Thanks for the suggestions guys. Still up in the air on my build design. I am uncertain on how to do the windows though I plan on using tempered glass. I am not sure how to make that part work?


----------



## rrcoolj (Jun 29, 2011)

^Yea the doors can be tricky. I used tempered glass also and bought my tracks from rockler.com. Placed them on the top and bottom parts on the front of my enclosure, measured, then bought the glass according to the measurement. You want 2 pieces one like 2x longer than the other.


----------



## Maro1 (Jun 29, 2011)

I used sliding glass doors on mine. For most installations you would only need plate glass as opposed to tempered. Your glass supply can tell you at what point they recommend tempered. plate is still very tough and in all the cages I have I have tempered in only one. Tempered is about twice the cost and if you are not in a situation where the door can be dropped plate glass will be tough enough.


----------



## rrcoolj (Jun 29, 2011)

Woops I did use plate not tempered. Plate was much cheaper.


----------



## wallace&amp;mick (Jun 29, 2011)

the sliding doors i have for my 9x3 front are 6MM tempered gass and they are both the same size half the size of the front but with added 1 inch for over lap and they work great i got my runners off of ebay


----------



## Maro1 (Jun 29, 2011)

Tempered glass has some benefits. The main one is that if it breaks it does so in a million little pices rather than shards of glass. However never sand or try to grind tempered as it will pop like a balloon or rather explode!


----------



## Toby_H (Jun 29, 2011)

I used tempered glass for my doors... if, in worst case scenerio, the glass breaks I surely do not want large chucnks falling and slicing my arm or my lizard in half. Also, I was comfortable using thinner tempered glass than I would have been standard glass.


Building a two piece enclsoure shouldn't be too awefully difficult. if the open end of each side has a lip, that lip can be predrilled with matching holes then anchored together with a bolt & wing nut (use washers to protect the wood). If the two pieces were built to stack vertically, then I would suggest a simple pin & groove set up held in place under it's own weight.

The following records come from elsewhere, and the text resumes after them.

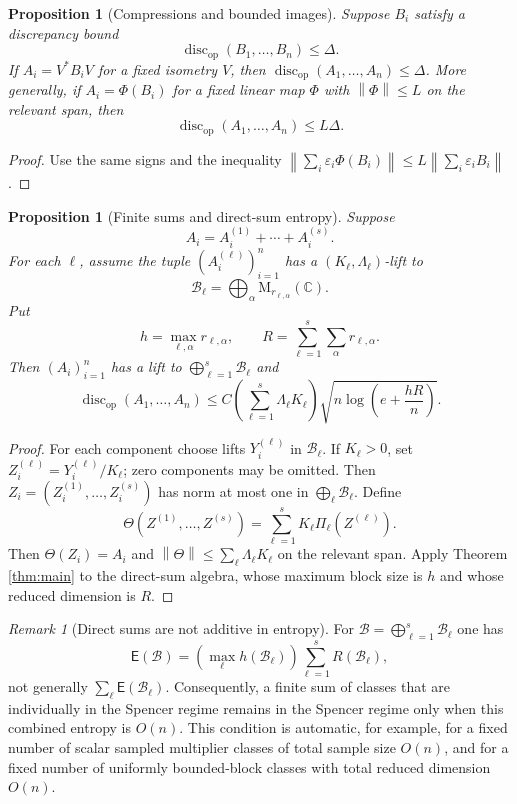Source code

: \documentclass[11pt]{amsart}
\numberwithin{equation}{section}
\newtheorem{proposition}[theorem]{Proposition}
\theoremstyle{definition}
\theoremstyle{remark}
\newtheorem{remark}[theorem]{Remark}
\newcommand{\C}{\mathbb C}
\newcommand{\M}{\mathrm M}
\newcommand{\op}{\mathrm{op}}
\newcommand{\discop}{\operatorname{disc}_{\op}}
\newcommand{\Ent}{\mathsf E}
\newcommand{\norm}[1]{\left\lVert #1\right\rVert}
\newcommand{\eps}{\varepsilon}
\newcommand{\mcB}{\mathcal B}
\begin{document}
\begin{proposition}[Compressions and bounded images]\label{prop:comp}
Suppose $B_i$ satisfy a discrepancy bound
\[
\discop(B_1,\ldots,B_n)\le \Delta .
\]
If $A_i=V^*B_iV$ for a fixed isometry $V$, then
$\discop(A_1,\ldots,A_n)\le\Delta$. More generally, if
$A_i=\Phi(B_i)$ for a fixed linear map $\Phi$ with $\norm\Phi\le L$ on the
relevant span, then
\[
\discop(A_1,\ldots,A_n)
\le L\Delta .
\]
\end{proposition}

\begin{proof}
Use the same signs and the inequality
$\norm{\sum_i\eps_i\Phi(B_i)}\le L\norm{\sum_i\eps_iB_i}$.
\end{proof}

\begin{proposition}[Finite sums and direct-sum entropy]\label{prop:sums}
Suppose
\[
A_i=A_i^{(1)}+\cdots+A_i^{(s)} .
\]
For each $\ell$, assume the tuple $(A_i^{(\ell)})_{i=1}^n$ has a
$(K_\ell,\Lambda_\ell)$-lift to
\[
\mcB_\ell=\bigoplus_\alpha \M_{r_{\ell,\alpha}}(\C).
\]
Put
\[
h=\max_{\ell,\alpha} r_{\ell,\alpha},
\qquad
R=\sum_{\ell=1}^s\sum_\alpha r_{\ell,\alpha} .
\]
Then $(A_i)_{i=1}^n$ has a lift to $\bigoplus_{\ell=1}^s\mcB_\ell$ and
\[
\discop(A_1,\ldots,A_n)
\le C\left(\sum_{\ell=1}^s\Lambda_\ell K_\ell\right)
\sqrt{n\log\left(e+\frac{hR}{n}\right)} .
\]
\end{proposition}

\begin{proof}
For each component choose lifts $Y_i^{(\ell)}$ in $\mcB_\ell$. If $K_\ell>0$,
set $Z_i^{(\ell)}=Y_i^{(\ell)}/K_\ell$; zero components may be omitted. Then
$Z_i=(Z_i^{(1)},\ldots,Z_i^{(s)})$ has norm at most one in
$\bigoplus_\ell\mcB_\ell$. Define
\[
\Theta(Z^{(1)},\ldots,Z^{(s)})
=\sum_{\ell=1}^s K_\ell\Pi_\ell(Z^{(\ell)}).
\]
Then $\Theta(Z_i)=A_i$ and
$\norm{\Theta}\le\sum_\ell\Lambda_\ell K_\ell$ on the relevant span. Apply
Theorem \ref{thm:main} to the direct-sum algebra, whose maximum block
size is $h$ and whose reduced dimension is $R$.
\end{proof}

\begin{remark}[Direct sums are not additive in entropy]\label{rem:nonadd}
For $\mcB=\bigoplus_{\ell=1}^s\mcB_\ell$ one has
\[
\Ent(\mcB)=\left(\max_\ell h(\mcB_\ell)\right)
\sum_{\ell=1}^s R(\mcB_\ell),
\]
not generally $\sum_\ell\Ent(\mcB_\ell)$. Consequently, a finite sum of classes
that are individually in the Spencer regime remains in the Spencer regime only
when this combined entropy is $O(n)$. This condition is automatic, for example,
for a fixed number of scalar sampled multiplier classes of total sample size
$O(n)$, and for a fixed number of uniformly bounded-block classes with total
reduced dimension $O(n)$.
\end{remark}
\end{document}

Lastly... I keep my adult male B&W Tegu in an 8' x 3' x 3.5' enclosure in the winter and a 6' x 12' outdoor enclsoure in the summer. Having seen how much my guy uses his space in the summer and after seeing how antsie he gets in the indoor enclsoure in spring, I think you and your tegu will be much happier with a larger year round enclosure....


----------



## rrcoolj (Jun 29, 2011)

^I agree about the space consept. My tegu is in s 8x4 and she's a female and is full grown around 3ft. Still she gets really fidgety and will start clawing on the door and vent of her enclosure if I don't let her out. These are extremely inquisitive animals and I know my girl loves to simply explore and find new things. Time inside her cage is just as important as time outside her cage.


----------



## Zoomin31 (Jun 29, 2011)

That's awesome I wish I could do a cage that big outside or any cage outside. I live in wyoming and even in the summer its just not all that warm.


----------



## montana (Jun 29, 2011)

Up here in Montana it was 85 today and I took Darwin out to get some sun and fresh air ..

Supposed to be 43 degrees tonight [about normal] so I have to bring mine in in every night ..


----------